What the exercise asks: Check each line of the data below for the word "Central". How many lines have it? Answer with the number alone.

─── Data to process ───

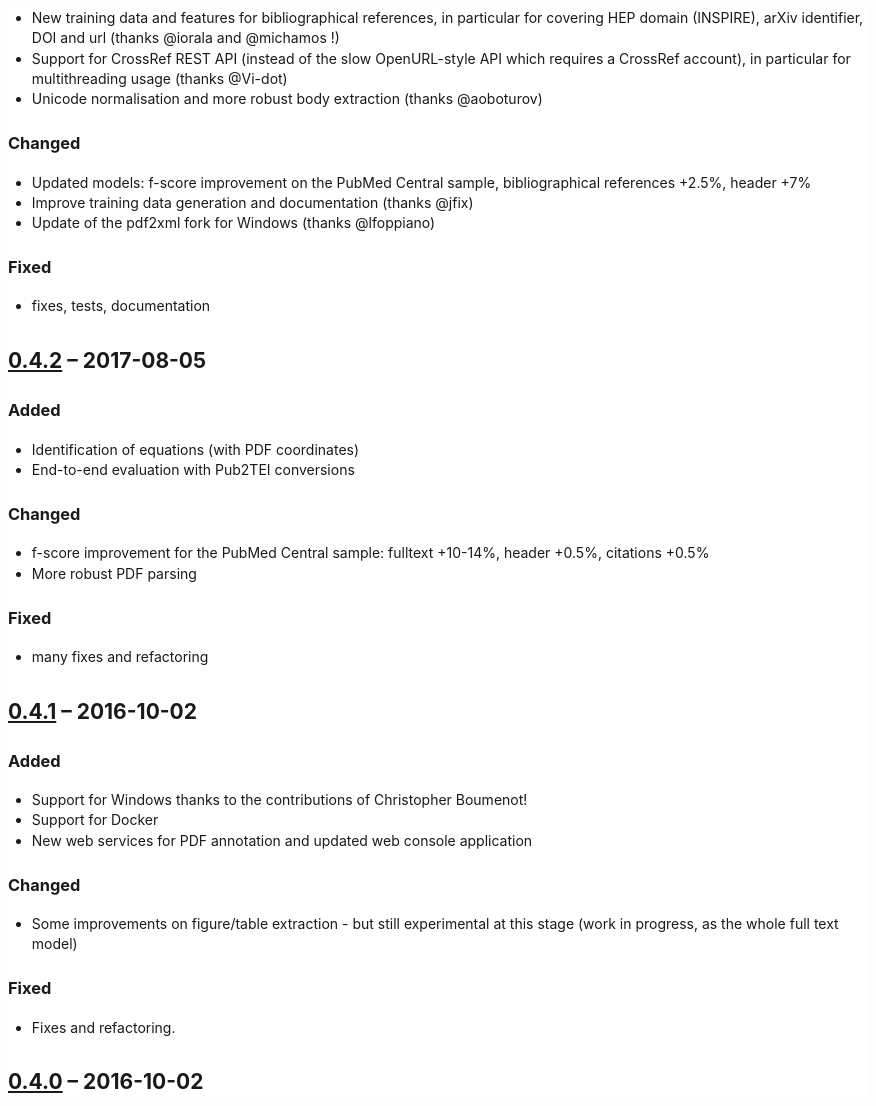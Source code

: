 + New training data and features for bibliographical references, in particular for covering HEP domain (INSPIRE), arXiv identifier, DOI and url (thanks @iorala and @michamos !)
+ Support for CrossRef REST API (instead of the slow OpenURL-style API which requires a CrossRef account), in particular for multithreading usage (thanks @Vi-dot)
+ Unicode normalisation and more robust body extraction (thanks @aoboturov)

### Changed

+ Updated models: f-score improvement on the PubMed Central sample, bibliographical references +2.5%, header +7%  
+ Improve training data generation and documentation (thanks @jfix)
+ Update of the pdf2xml fork for Windows (thanks @lfoppiano)

### Fixed

+ fixes, tests, documentation

## [0.4.2] – 2017-08-05

### Added

+ Identification of equations (with PDF coordinates)
+ End-to-end evaluation with Pub2TEI conversions

### Changed

+ f-score improvement for the PubMed Central sample: fulltext +10-14%, header +0.5%, citations +0.5%
+ More robust PDF parsing

### Fixed

+ many fixes and refactoring

## [0.4.1] – 2016-10-02

### Added

+ Support for Windows thanks to the contributions of Christopher Boumenot!
+ Support for Docker
+ New web services for PDF annotation and updated web console application

### Changed

+ Some improvements on figure/table extraction - but still experimental at this stage (work in progress, as the whole full text model)

### Fixed

+ Fixes and refactoring.

## [0.4.0] – 2016-10-02


[Unreleased]: https://github.com/kermitt2/grobid/compare/0.7.0...HEAD
[0.7.0]: https://github.com/kermitt2/grobid/compare/0.6.2...0.7.0
[0.6.2]: https://github.com/kermitt2/grobid/compare/0.6.1...0.6.2
[0.6.1]: https://github.com/kermitt2/grobid/compare/0.6.0...0.6.1
[0.6.0]: https://github.com/kermitt2/grobid/compare/0.5.6...0.6.0
[0.5.6]: https://github.com/kermitt2/grobid/compare/0.5.5...0.5.6
[0.5.5]: https://github.com/kermitt2/grobid/compare/0.5.4...0.5.5
[0.5.4]: https://github.com/kermitt2/grobid/compare/0.5.3...0.5.4
[0.5.3]: https://github.com/kermitt2/grobid/compare/0.5.2...0.5.3
[0.5.2]: https://github.com/kermitt2/grobid/compare/0.5.1...0.5.2
[0.5.1]: https://github.com/kermitt2/grobid/compare/0.5.0...0.5.1
[0.5.0]: https://github.com/kermitt2/grobid/compare/grobid-parent-0.4.4...0.5.0
[0.4.4]: https://github.com/kermitt2/grobid/compare/grobid-parent-0.4.3...grobid-parent-0.4.4
[0.4.3]: https://github.com/kermitt2/grobid/compare/grobid-parent-0.4.2...grobid-parent-0.4.3
[0.4.2]: https://github.com/kermitt2/grobid/compare/grobid-parent-0.4.1...grobid-parent-0.4.2
[0.4.1]: https://github.com/kermitt2/grobid/compare/grobid-parent-0.4.0...grobid-parent-0.4.1
[0.4.0]: https://github.com/kermitt2/grobid/compare/grobid-parent-0.3.9...grobid-parent-0.4.0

───

Task output: 2